Assignment - Copy out all lines from the entries below in which "application" occurs.

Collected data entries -

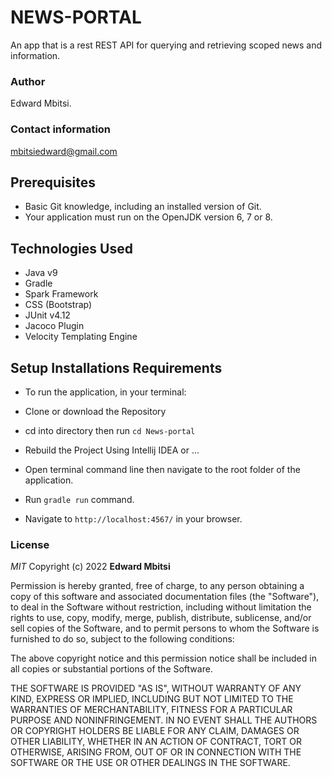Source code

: # NEWS-PORTAL

An app that is a rest REST API for querying and retrieving scoped news and information.

### Author

Edward Mbitsi.

### Contact information
mbitsiedward@gmail.com

## Prerequisites

- Basic Git knowledge, including an installed version of Git.
- Your application must run on the OpenJDK version 6, 7 or 8.

## Technologies Used 

- Java v9
- Gradle
- Spark Framework
- CSS (Bootstrap)
- JUnit v4.12
- Jacoco Plugin
- Velocity Templating Engine


## Setup Installations Requirements
   * To run the application, in your terminal:

   * Clone or download the Repository
   
   * cd into directory then run `cd News-portal`
    
   * Rebuild the Project Using Intellij IDEA or ...
   
   * Open terminal command line then navigate to the root folder of the application.
   
   * Run `gradle run` command.
   
   * Navigate to `http://localhost:4567/` in your browser.
  


### License

*MIT*
Copyright (c) 2022 **Edward Mbitsi**

Permission is hereby granted, free of charge, to any person obtaining a copy of this software and associated documentation files (the "Software"), to deal in the Software without restriction, including without limitation the rights to use, copy, modify, merge, publish, distribute, sublicense, and/or sell copies of the Software, and to permit persons to whom the Software is furnished to do so, subject to the following conditions:

The above copyright notice and this permission notice shall be included in all copies or substantial portions of the Software.

THE SOFTWARE IS PROVIDED "AS IS", WITHOUT WARRANTY OF ANY KIND, EXPRESS OR IMPLIED, INCLUDING BUT NOT LIMITED TO THE WARRANTIES OF MERCHANTABILITY, FITNESS FOR A PARTICULAR PURPOSE AND NONINFRINGEMENT. IN NO EVENT SHALL THE AUTHORS OR COPYRIGHT HOLDERS BE LIABLE FOR ANY CLAIM, DAMAGES OR OTHER LIABILITY, WHETHER IN AN ACTION OF CONTRACT, TORT OR OTHERWISE, ARISING FROM, OUT OF OR IN CONNECTION WITH THE SOFTWARE OR THE USE OR OTHER DEALINGS IN THE SOFTWARE.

Expected answer -
- Your application must run on the OpenJDK version 6, 7 or 8.
   * To run the application, in your terminal:
   * Open terminal command line then navigate to the root folder of the application.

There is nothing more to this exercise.